Exercise directions: Whenever a line in the data holds the string "with", pull that line out.
──────────────────────────────
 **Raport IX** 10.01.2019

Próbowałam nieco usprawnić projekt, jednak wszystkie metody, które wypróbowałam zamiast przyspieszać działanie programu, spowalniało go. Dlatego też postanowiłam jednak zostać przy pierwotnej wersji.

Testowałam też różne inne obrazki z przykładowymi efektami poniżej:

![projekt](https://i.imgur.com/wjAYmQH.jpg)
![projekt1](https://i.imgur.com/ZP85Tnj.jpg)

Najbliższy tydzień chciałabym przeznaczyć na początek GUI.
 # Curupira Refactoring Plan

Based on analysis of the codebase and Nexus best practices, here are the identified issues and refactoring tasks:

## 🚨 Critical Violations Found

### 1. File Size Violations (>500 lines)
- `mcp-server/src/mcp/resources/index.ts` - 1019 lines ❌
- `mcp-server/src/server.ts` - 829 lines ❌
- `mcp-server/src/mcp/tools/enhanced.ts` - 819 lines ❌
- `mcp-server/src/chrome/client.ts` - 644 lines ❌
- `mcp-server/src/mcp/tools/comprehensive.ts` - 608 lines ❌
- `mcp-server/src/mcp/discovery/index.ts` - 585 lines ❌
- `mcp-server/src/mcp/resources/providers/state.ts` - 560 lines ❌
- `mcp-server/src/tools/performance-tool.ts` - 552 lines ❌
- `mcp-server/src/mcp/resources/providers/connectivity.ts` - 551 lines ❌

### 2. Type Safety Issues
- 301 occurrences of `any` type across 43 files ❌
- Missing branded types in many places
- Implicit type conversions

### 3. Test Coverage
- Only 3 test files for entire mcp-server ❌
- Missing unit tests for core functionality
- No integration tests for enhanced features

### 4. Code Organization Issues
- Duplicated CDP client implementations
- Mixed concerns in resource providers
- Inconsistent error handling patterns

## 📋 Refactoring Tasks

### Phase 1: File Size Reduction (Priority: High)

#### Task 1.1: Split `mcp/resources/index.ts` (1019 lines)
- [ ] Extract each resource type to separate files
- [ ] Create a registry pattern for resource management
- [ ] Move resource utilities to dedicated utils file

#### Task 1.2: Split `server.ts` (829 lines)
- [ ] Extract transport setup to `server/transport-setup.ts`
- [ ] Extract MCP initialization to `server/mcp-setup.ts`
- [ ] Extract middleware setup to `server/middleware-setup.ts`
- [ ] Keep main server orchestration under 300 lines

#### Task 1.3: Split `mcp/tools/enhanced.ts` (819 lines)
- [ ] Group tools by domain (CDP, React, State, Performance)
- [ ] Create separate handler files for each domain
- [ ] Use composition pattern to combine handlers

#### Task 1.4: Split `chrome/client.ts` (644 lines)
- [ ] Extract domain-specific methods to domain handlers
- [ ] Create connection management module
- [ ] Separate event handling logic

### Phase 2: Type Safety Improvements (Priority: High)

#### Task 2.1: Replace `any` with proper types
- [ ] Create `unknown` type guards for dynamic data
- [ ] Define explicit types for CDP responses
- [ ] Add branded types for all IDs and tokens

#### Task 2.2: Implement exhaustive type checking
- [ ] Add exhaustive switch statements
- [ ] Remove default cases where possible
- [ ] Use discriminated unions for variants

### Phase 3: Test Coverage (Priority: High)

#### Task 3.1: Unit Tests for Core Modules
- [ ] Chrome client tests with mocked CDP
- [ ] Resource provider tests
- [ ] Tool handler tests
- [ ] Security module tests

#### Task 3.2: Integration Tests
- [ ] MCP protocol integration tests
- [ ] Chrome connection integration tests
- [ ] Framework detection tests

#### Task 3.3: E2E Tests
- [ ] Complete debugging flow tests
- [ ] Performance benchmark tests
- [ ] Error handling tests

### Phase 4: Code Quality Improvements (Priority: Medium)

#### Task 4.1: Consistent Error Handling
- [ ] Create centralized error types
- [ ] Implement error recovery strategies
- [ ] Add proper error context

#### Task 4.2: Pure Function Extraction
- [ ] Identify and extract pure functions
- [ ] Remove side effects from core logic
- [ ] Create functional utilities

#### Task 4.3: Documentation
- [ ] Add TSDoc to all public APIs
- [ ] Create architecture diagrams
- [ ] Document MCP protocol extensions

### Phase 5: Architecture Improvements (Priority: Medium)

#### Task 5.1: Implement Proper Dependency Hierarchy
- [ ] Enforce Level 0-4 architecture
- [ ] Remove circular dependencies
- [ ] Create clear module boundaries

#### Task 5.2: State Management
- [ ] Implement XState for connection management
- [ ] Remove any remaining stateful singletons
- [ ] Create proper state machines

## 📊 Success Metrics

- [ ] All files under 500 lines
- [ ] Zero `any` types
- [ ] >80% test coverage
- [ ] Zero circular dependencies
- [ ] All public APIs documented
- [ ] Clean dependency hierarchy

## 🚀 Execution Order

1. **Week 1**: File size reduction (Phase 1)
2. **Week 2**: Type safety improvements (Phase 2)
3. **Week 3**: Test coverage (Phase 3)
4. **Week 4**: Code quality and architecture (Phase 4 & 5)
──────────────────────────────
Response to this exercise:
#### Task 2.1: Replace `any` with proper types
- [ ] Chrome client tests with mocked CDP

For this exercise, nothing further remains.